Andy Partridge goes ape for Monkees!

XTC1cBy Ken Sharp

For self-respecting music fans, Andy Partridge (at left in a publicity photo) is rightly revered as one of the most important songwriters in popular music based on his work in XTC. But away from his own work, Partridge is a huge fan of rock ‘n’ roll, from Pink Floyd to The Beatles, and all groups in between. He’s also a diehard Monkees fan. So when he received the call to submit new songs for a Monkees album (“Good Times!”), he woodshedded and delivered a parcel of pop jewels embroidered with Monkee magic. Andy shares his love of The Monkees and how he came to pen “You Bring The Summer,” a track for the group’s first new album in two decades.

GM: You’ve been an uber Monkees fan since the beginning. How did The Monkees first come to your attention?

Andy Partridge: I was the usual pop kid, you know, raised on The Beatles, Stones, Kinks and so on. British pop really. I didn’t find any American groups I could like. Then The Monkees hit our TV screens when I was 13 and I was hooked. Great songs, funny fellas, what was not to like? It also compounded in me the Hard Day’s/Help thing of “the groups all live together and have a great time, with girls falling at their feet.” As a poor kid just into his teens, from a council estate in a nowhere town … well, gimme some of that. They helped set the mold that being a musical smart-ass was the way for me.

GM: Share the back story about your being the winner in a Monkees Monthly contest back in the late ‘60s.
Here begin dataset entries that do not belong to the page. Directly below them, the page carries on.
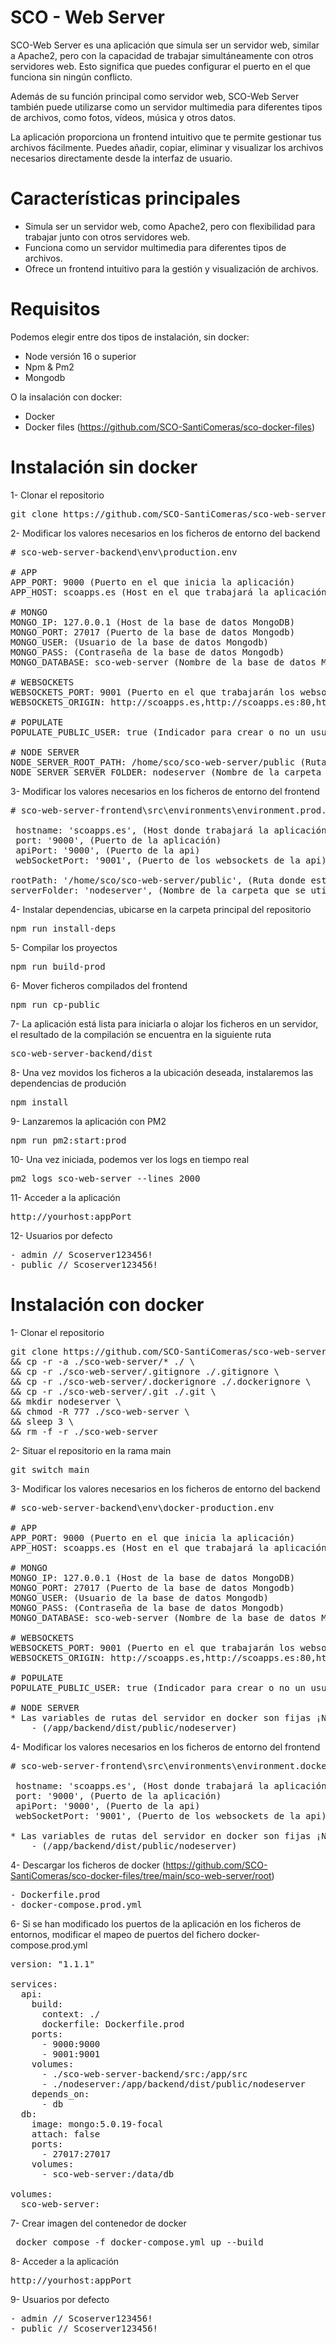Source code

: 
# SCO - Web Server

SCO-Web Server es una aplicación que simula ser un servidor web, similar a Apache2, pero con la capacidad de trabajar simultáneamente con otros servidores web. Esto significa que puedes configurar el puerto en el que funciona sin ningún conflicto.

Además de su función principal como servidor web, SCO-Web Server también puede utilizarse como un servidor multimedia para diferentes tipos de archivos, como fotos, vídeos, música y otros datos.

La aplicación proporciona un frontend intuitivo que te permite gestionar tus archivos fácilmente. Puedes añadir, copiar, eliminar y visualizar los archivos necesarios directamente desde la interfaz de usuario.

# Características principales

- Simula ser un servidor web, como Apache2, pero con flexibilidad para trabajar junto con otros servidores web.
- Funciona como un servidor multimedia para diferentes tipos de archivos.
- Ofrece un frontend intuitivo para la gestión y visualización de archivos.

# Requisitos
Podemos elegir entre dos tipos de instalación, sin docker:
- Node versión 16 o superior
- Npm & Pm2
- Mongodb

O la insalación con docker:
- Docker
- Docker files (https://github.com/SCO-SantiComeras/sco-docker-files)

# Instalación sin docker
1- Clonar el repositorio
<pre>
git clone https://github.com/SCO-SantiComeras/sco-web-server
</pre>

2- Modificar los valores necesarios en los ficheros de entorno del backend
<pre>
# sco-web-server-backend\env\production.env

# APP
APP_PORT: 9000 (Puerto en el que inicia la aplicación)
APP_HOST: scoapps.es (Host en el que trabajará la aplicación)

# MONGO
MONGO_IP: 127.0.0.1 (Host de la base de datos MongoDB)
MONGO_PORT: 27017 (Puerto de la base de datos Mongodb)
MONGO_USER: (Usuario de la base de datos Mongodb)
MONGO_PASS: (Contraseña de la base de datos Mongodb)
MONGO_DATABASE: sco-web-server (Nombre de la base de datos Mongodb)

# WEBSOCKETS
WEBSOCKETS_PORT: 9001 (Puerto en el que trabajarán los websockets de la aplicación)
WEBSOCKETS_ORIGIN: http://scoapps.es,http://scoapps.es:80,http://scoapps.es:9000,http://scoapps.es:9001 (Origen de las peticiones de la aplicación)

# POPULATE
POPULATE_PUBLIC_USER: true (Indicador para crear o no un usuario público no administrador)

# NODE SERVER
NODE_SERVER_ROOT_PATH: /home/sco/sco-web-server/public (Ruta donde está alojada la aplicación (Frontend))
NODE_SERVER_SERVER_FOLDER: nodeserver (Nombre de la carpeta que se utilizará de servidor web)
</pre>

3- Modificar los valores necesarios en los ficheros de entorno del frontend
<pre>
# sco-web-server-frontend\src\environments\environment.prod.ts

 hostname: 'scoapps.es', (Host donde trabajará la aplicación)
 port: '9000', (Puerto de la aplicación)
 apiPort: '9000', (Puerto de la api)
 webSocketPort: '9001', (Puerto de los websockets de la api)
 
rootPath: '/home/sco/sco-web-server/public', (Ruta donde está alojada la aplicación)
serverFolder: 'nodeserver', (Nombre de la carpeta que se utilizará de servidor)
</pre>

4- Instalar dependencias, ubicarse en la carpeta principal del repositorio
<pre>
npm run install-deps
</pre>

5- Compilar los proyectos
<pre>
npm run build-prod
</pre>

6- Mover ficheros compilados del frontend
<pre>
npm run cp-public
</pre>

7- La aplicación está lista para iniciarla o alojar los ficheros en un servidor, el resultado de la compilación se encuentra en la siguiente ruta
<pre>
sco-web-server-backend/dist
</pre>

8- Una vez movidos los ficheros a la ubicación deseada, instalaremos las dependencias de produción
<pre>
npm install
</pre>

9- Lanzaremos la aplicación con PM2
<pre>
npm run pm2:start:prod
</pre>

10- Una vez iniciada, podemos ver los logs en tiempo real
<pre>
pm2 logs sco-web-server --lines 2000
</pre>

11- Acceder a la aplicación
<pre>
http://yourhost:appPort
</pre>

12- Usuarios por defecto
<pre>
- admin // Scoserver123456!
- public // Scoserver123456!
</pre>

# Instalación con docker
1- Clonar el repositorio
<pre>
git clone https://github.com/SCO-SantiComeras/sco-web-server.git \
&& cp -r -a ./sco-web-server/* ./ \
&& cp -r ./sco-web-server/.gitignore ./.gitignore \
&& cp -r ./sco-web-server/.dockerignore ./.dockerignore \
&& cp -r ./sco-web-server/.git ./.git \
&& mkdir nodeserver \
&& chmod -R 777 ./sco-web-server \
&& sleep 3 \
&& rm -f -r ./sco-web-server
</pre>

2- Situar el repositorio en la rama main
<pre>
git switch main
</pre>

3- Modificar los valores necesarios en los ficheros de entorno del backend
<pre>
# sco-web-server-backend\env\docker-production.env

# APP
APP_PORT: 9000 (Puerto en el que inicia la aplicación)
APP_HOST: scoapps.es (Host en el que trabajará la aplicación)

# MONGO
MONGO_IP: 127.0.0.1 (Host de la base de datos MongoDB)
MONGO_PORT: 27017 (Puerto de la base de datos Mongodb)
MONGO_USER: (Usuario de la base de datos Mongodb)
MONGO_PASS: (Contraseña de la base de datos Mongodb)
MONGO_DATABASE: sco-web-server (Nombre de la base de datos Mongodb)

# WEBSOCKETS
WEBSOCKETS_PORT: 9001 (Puerto en el que trabajarán los websockets de la aplicación)
WEBSOCKETS_ORIGIN: http://scoapps.es,http://scoapps.es:80,http://scoapps.es:9000,http://scoapps.es:9001 (Origen de las peticiones de la aplicación)

# POPULATE
POPULATE_PUBLIC_USER: true (Indicador para crear o no un usuario público no administrador)

# NODE SERVER
* Las variables de rutas del servidor en docker son fijas ¡No modificar!
	- (/app/backend/dist/public/nodeserver)
</pre>

4- Modificar los valores necesarios en los ficheros de entorno del frontend
<pre>
# sco-web-server-frontend\src\environments\environment.docker.prod.ts

 hostname: 'scoapps.es', (Host donde trabajará la aplicación)
 port: '9000', (Puerto de la aplicación)
 apiPort: '9000', (Puerto de la api)
 webSocketPort: '9001', (Puerto de los websockets de la api)
 
* Las variables de rutas del servidor en docker son fijas ¡No modificar!
	- (/app/backend/dist/public/nodeserver)
</pre>

4- Descargar los ficheros de docker (https://github.com/SCO-SantiComeras/sco-docker-files/tree/main/sco-web-server/root)
<pre>
- Dockerfile.prod
- docker-compose.prod.yml
</pre>

6- Si se han modificado los puertos de la aplicación en los ficheros de entornos, modificar el mapeo de puertos del fichero docker-compose.prod.yml
<pre>
version: "1.1.1"

services:
  api:
    build: 
      context: ./
      dockerfile: Dockerfile.prod
    ports:
      - 9000:9000
      - 9001:9001
    volumes:
      - ./sco-web-server-backend/src:/app/src
      - ./nodeserver:/app/backend/dist/public/nodeserver
    depends_on:
      - db
  db:
    image: mongo:5.0.19-focal
    attach: false
    ports:
      - 27017:27017
    volumes:
      - sco-web-server:/data/db

volumes:
  sco-web-server:
</pre>

7- Crear imagen del contenedor de docker
<pre>
 docker compose -f docker-compose.yml up --build
</pre>

8- Acceder a la aplicación
<pre>
http://yourhost:appPort
</pre>

9- Usuarios por defecto
<pre>
- admin // Scoserver123456!
- public // Scoserver123456!
</pre>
Partridge: Two of my best friends got those little black-and-white photo magazines, Beatles Book and the Stones Book, so I decided I’d get Monkees Monthly, and we’d all swap around. At the time my mother worked at a local newsagents and I have to be honest, I don’t know whether those magazines were bought for me, or just … fell into her bag. Was never really sure. Sorry, Mum. (laughs) There was a drawing contest in one issue — draw a Monkee – so I thought I’d enter, for a giggle, not thinking I’d win. I knocked up a caricature of Micky, as I was really into making caricatures of my school friends, pop musicians, etc. Micky seemed the easiest to draw so I did him. Blow me down, I was only one of the four winners. Got £10, a huge sum for me then. My dad said he’d give me the £11 extra needed for me to by a secondhand Grundig tape recorder for £21, which really helped launch me on the road to writing and recording.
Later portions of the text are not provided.